佐竹は歩みを止めた。そうだ、自分は山内を救うためにこの場所に来た。警察にはできるだけ遠巻きに村上と接するように言われていることを思い出した。

「まぁ落ち着いてそこで聞け。佐竹、鍋島のこと覚えているか。」
「鍋島?」
「ああ、鍋島。」
「あいつ卒業してからなにやっていたか知ってるか。」
「…しらん。」
「マフィアだよ。」
「マフィア?」
「東京の方でな。お前も聞いたことがあるだろう。残留孤児のマフィア化ってのをよ。」
「…鍋島が?」
「以前よりも残留孤児をめぐる環境は改善されつつあるが、相変わらず社会から取り残される奴は多い。日本語の問題とか、いじめの問題とかいろいろあるが、それは別に問題の本質じゃないんだよ。鍋島のような境遇の人間が一生抱える問題はただひとつ。」
「何だ。」
「アイデンティティだ。」
「アイデンティティ?」
「ああ。
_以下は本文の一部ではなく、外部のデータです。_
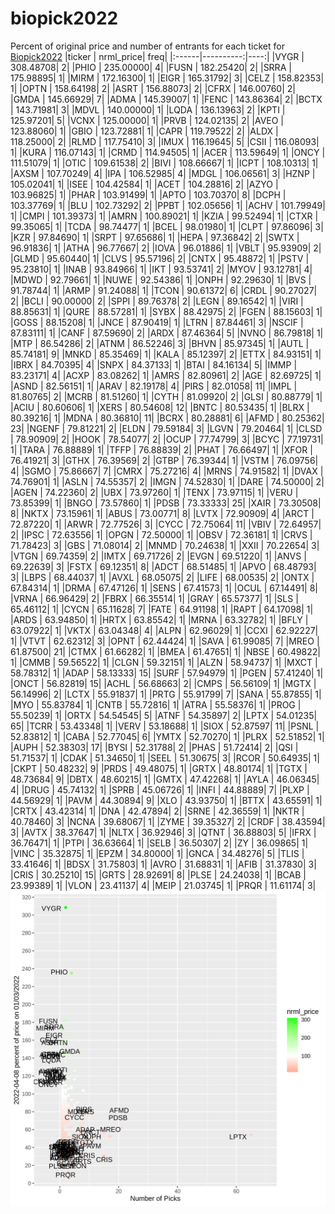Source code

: # biopick2022
Percent of original price and number of entrants for each ticket for [Biopick2022](https://twitter.com/hashtag/Biopick2022)
|ticker | nrml_price| freq|
|:------|----------:|----:|
|VYGR   |  308.48708|    2|
|PHIO   |  235.00000|    4|
|FUSN   |  182.25420|    2|
|SRRA   |  175.98895|    1|
|MIRM   |  172.16300|    1|
|EIGR   |  165.31792|    3|
|CELZ   |  158.82353|    1|
|OPTN   |  158.64198|    2|
|ASRT   |  156.88073|    2|
|CFRX   |  146.00760|    2|
|GMDA   |  145.66929|    7|
|ADMA   |  145.39007|    1|
|FENC   |  143.86364|    2|
|BCTX   |  143.71981|    3|
|MDVL   |  140.00000|    1|
|LQDA   |  136.13963|    2|
|KPTI   |  125.97201|    5|
|VCNX   |  125.00000|    1|
|PRVB   |  124.02135|    2|
|AVEO   |  123.88060|    1|
|GBIO   |  123.72881|    1|
|CAPR   |  119.79522|    2|
|ALDX   |  118.25000|    2|
|RLMD   |  117.75410|    3|
|IMUX   |  116.19645|    5|
|CSII   |  116.08093|    1|
|KURA   |  116.07143|    1|
|CRMD   |  114.94505|    1|
|ACER   |  113.59649|    1|
|ONCY   |  111.51079|    1|
|OTIC   |  109.61538|    2|
|BIVI   |  108.66667|    1|
|ICPT   |  108.10313|    1|
|AXSM   |  107.70249|    4|
|IPA    |  106.52985|    4|
|MDGL   |  106.06561|    3|
|HZNP   |  105.02041|    1|
|ISEE   |  104.42584|    1|
|ACET   |  104.28816|    2|
|AZYO   |  103.96825|    1|
|PHAR   |  103.91499|    1|
|APTO   |  103.70370|    8|
|DCPH   |  103.37769|    1|
|BLU    |  102.73292|    2|
|PPBT   |  102.05656|    1|
|ACHV   |  101.79949|    1|
|CMPI   |  101.39373|    1|
|AMRN   |  100.89021|    1|
|KZIA   |   99.52494|    1|
|CTXR   |   99.35065|    1|
|TCDA   |   98.74477|    1|
|BCEL   |   98.01980|    1|
|CLPT   |   97.86096|    3|
|KZR    |   97.84690|    1|
|SRPT   |   97.65686|    1|
|HEPA   |   97.36842|    2|
|SWTX   |   96.91836|    1|
|ATHA   |   96.77667|    2|
|IOVA   |   96.01886|    1|
|VBLT   |   95.93909|    2|
|GLMD   |   95.60440|    1|
|CLVS   |   95.57196|    2|
|CNTX   |   95.48872|    1|
|PSTV   |   95.23810|    1|
|INAB   |   93.84966|    1|
|IKT    |   93.53741|    2|
|MYOV   |   93.12781|    4|
|MDWD   |   92.79661|    1|
|NUWE   |   92.54386|    1|
|ONPH   |   92.29630|    1|
|BVS    |   91.78744|    1|
|ARMP   |   91.24088|    1|
|TCON   |   90.61372|    6|
|CRDL   |   90.27027|    2|
|BCLI   |   90.00000|    2|
|SPPI   |   89.76378|    2|
|LEGN   |   89.16542|    1|
|VIRI   |   88.85631|    1|
|QURE   |   88.57281|    1|
|SYBX   |   88.42975|    2|
|FGEN   |   88.15603|    1|
|GOSS   |   88.15208|    1|
|JNCE   |   87.90419|    1|
|LTRN   |   87.84461|    3|
|NSCIF  |   87.83111|    1|
|CANF   |   87.59690|    2|
|ARDX   |   87.46364|    5|
|NVNO   |   86.79818|    1|
|MTP    |   86.54286|    2|
|ATNM   |   86.52246|    3|
|BHVN   |   85.97345|    1|
|AUTL   |   85.74181|    9|
|MNKD   |   85.35469|    1|
|KALA   |   85.12397|    2|
|ETTX   |   84.93151|    1|
|IBRX   |   84.70395|    4|
|SNPX   |   84.37133|    1|
|BTAI   |   84.16134|    5|
|IMMP   |   83.23171|    4|
|ACXP   |   83.08262|    1|
|AMRS   |   82.80961|    2|
|AGE    |   82.69725|    1|
|ASND   |   82.56151|    1|
|ARAV   |   82.19178|    4|
|PIRS   |   82.01058|   11|
|IMPL   |   81.80765|    2|
|MCRB   |   81.51260|    1|
|CYTH   |   81.09920|    2|
|GLSI   |   80.88779|    1|
|ACIU   |   80.60606|    1|
|XERS   |   80.54608|   12|
|BNTC   |   80.53435|    1|
|BLRX   |   80.39216|    1|
|MDNA   |   80.36810|   11|
|BCRX   |   80.28881|    6|
|AFMD   |   80.25362|   23|
|NGENF  |   79.81221|    2|
|ELDN   |   79.59184|    3|
|LGVN   |   79.20464|    1|
|CLSD   |   78.90909|    2|
|HOOK   |   78.54077|    2|
|OCUP   |   77.74799|    3|
|BCYC   |   77.19731|    1|
|TARA   |   76.88889|    1|
|TFFP   |   76.88839|    2|
|PHAT   |   76.66497|    1|
|XFOR   |   76.41921|    3|
|GTHX   |   76.39569|    2|
|GTBP   |   76.39344|    1|
|VSTM   |   76.09756|    4|
|SGMO   |   75.86667|    7|
|CMRX   |   75.27216|    4|
|MRNS   |   74.91582|    1|
|DVAX   |   74.76901|    1|
|ASLN   |   74.55357|    2|
|IMGN   |   74.52830|    1|
|DARE   |   74.50000|    2|
|AGEN   |   74.22360|    2|
|UBX    |   73.97260|    1|
|TENX   |   73.97115|    1|
|VERU   |   73.85399|    1|
|BNGO   |   73.57860|    1|
|PDSB   |   73.33333|   25|
|XAIR   |   73.30508|    8|
|NKTX   |   73.15961|    1|
|ABUS   |   73.00771|    8|
|LVTX   |   72.90909|    4|
|ARCT   |   72.87220|    1|
|ARWR   |   72.77526|    3|
|CYCC   |   72.75064|   11|
|VBIV   |   72.64957|    2|
|IPSC   |   72.63556|    1|
|OPGN   |   72.50000|    1|
|OBSV   |   72.36181|    1|
|CRVS   |   71.78423|    3|
|GBS    |   71.08014|    2|
|MNMD   |   70.24638|    1|
|XXII   |   70.22654|    3|
|VTGN   |   69.74359|    2|
|IMTX   |   69.71726|    2|
|EVGN   |   69.51220|    1|
|ANVS   |   69.22639|    3|
|FSTX   |   69.12351|    8|
|ADCT   |   68.51485|    1|
|APVO   |   68.48793|    3|
|LBPS   |   68.44037|    1|
|AVXL   |   68.05075|    2|
|LIFE   |   68.00535|    2|
|ONTX   |   67.84314|    1|
|DRMA   |   67.47126|    1|
|SENS   |   67.41573|    1|
|OCUL   |   67.14491|    8|
|VRNA   |   66.96429|    2|
|FBRX   |   66.35514|    1|
|GRAY   |   65.57377|    1|
|SLS    |   65.46112|    1|
|CYCN   |   65.11628|    7|
|FATE   |   64.91198|    1|
|RAPT   |   64.17098|    1|
|ARDS   |   63.94850|    1|
|HRTX   |   63.85542|    1|
|MRNA   |   63.32782|    1|
|BFLY   |   63.07922|    1|
|VKTX   |   63.04348|    4|
|ALPN   |   62.96029|    1|
|CCXI   |   62.92227|    1|
|VTVT   |   62.62312|    3|
|OPNT   |   62.44424|    1|
|SAVA   |   61.99085|    7|
|MREO   |   61.87500|   21|
|CTMX   |   61.66282|    1|
|BMEA   |   61.47651|    1|
|NBSE   |   60.49822|    1|
|CMMB   |   59.56522|    1|
|CLGN   |   59.32151|    1|
|ALZN   |   58.94737|    1|
|MXCT   |   58.78312|    1|
|ADAP   |   58.13333|   15|
|SURF   |   57.94979|    1|
|PGEN   |   57.41240|    1|
|ONCT   |   56.82819|   15|
|ACHL   |   56.68663|    2|
|CMPS   |   56.56109|    1|
|MGTX   |   56.14996|    2|
|LCTX   |   55.91837|    1|
|PRTG   |   55.91799|    7|
|SANA   |   55.87855|    1|
|MYO    |   55.83784|    1|
|CNTB   |   55.72816|    1|
|ATRA   |   55.58376|    1|
|PROG   |   55.50239|    1|
|ORTX   |   54.54545|    5|
|ATNF   |   54.35897|    2|
|LPTX   |   54.01235|   65|
|TCRR   |   53.43348|    1|
|VERV   |   53.18688|    1|
|SIOX   |   52.87597|   11|
|PSNL   |   52.83812|    1|
|CABA   |   52.77045|    6|
|YMTX   |   52.70270|    1|
|PLRX   |   52.51852|    1|
|AUPH   |   52.38303|   17|
|BYSI   |   52.31788|    2|
|PHAS   |   51.72414|    2|
|QSI    |   51.71537|    1|
|CDAK   |   51.34650|    1|
|SEEL   |   51.30675|    3|
|RCOR   |   50.64935|    1|
|CKPT   |   50.48232|    9|
|PRDS   |   49.48075|    1|
|GRTX   |   48.80174|    1|
|TGTX   |   48.73684|    9|
|DBTX   |   48.60215|    1|
|GMTX   |   47.42268|    1|
|AYLA   |   46.06345|    4|
|DRUG   |   45.74132|    1|
|SPRB   |   45.06726|    1|
|INFI   |   44.88889|    7|
|PLXP   |   44.56929|    1|
|PAVM   |   44.30894|    9|
|XLO    |   43.93750|    1|
|BTTX   |   43.65591|    1|
|CRTX   |   43.42314|    1|
|DNA    |   42.47894|    2|
|SRNE   |   42.36559|    1|
|NKTR   |   40.78460|    3|
|NCNA   |   39.68067|    1|
|ZYME   |   39.35327|    2|
|CRDF   |   38.43594|    3|
|AVTX   |   38.37647|    1|
|NLTX   |   36.92946|    3|
|QTNT   |   36.88803|    5|
|IFRX   |   36.76471|    1|
|PTPI   |   36.63664|    1|
|SELB   |   36.50307|    2|
|ZY     |   36.09865|    1|
|VINC   |   35.32875|    1|
|EPZM   |   34.80000|    1|
|GNCA   |   34.48276|    5|
|TLIS   |   33.41646|    1|
|BDSX   |   31.75803|    1|
|AVRO   |   31.68831|    1|
|AFIB   |   31.37830|    3|
|CRIS   |   30.25210|   15|
|GRTS   |   28.92691|    8|
|PLSE   |   24.24038|    1|
|BCAB   |   23.99389|    1|
|VLON   |   23.41137|    4|
|MEIP   |   21.03745|    1|
|PRQR   |   11.61174|    3|
![retvspicks](biopicks.png?raw=true)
あいつの様な奴も歴史的に見ればれっきとした日本人。しかし、当の日本社会がそれを受け入れてくれない。その中で自身が何者なのか分からなくなる。」
「…。」
「残留孤児1世のあいつの爺さん婆さんは、この日本に帰ってきた。だが結局のところ、ろくに日本語も話ことができず、仕事もできず、年金ももらうことができず死んでいった。あいつの母ちゃんについては鍋島と自分の親を放り出して中国に戻っちまった。どうしてこんな事になるんだ。そう、寄って立つアイデンティティが欠如してしまっているからだ。」

佐竹は雄弁に語り出した村上を黙って見つめた。

「アイデンティティってもんは自分ひとりの力で醸成されるもんじゃない。他者との関係性で構築されていくもんなんだ。鍋島は北高に来るまではあっちこっちで随分な仕打ちを受けてきた。佐竹、あいつが北高の剣道部に来た時のこと覚えてるだろ。」

覚えている。当時の鍋島の日本語は片言だった。第三者が見れば明らかに普通の日本人じゃない雰囲気だった。先輩からは中国人と言われいじめの対象となっていた。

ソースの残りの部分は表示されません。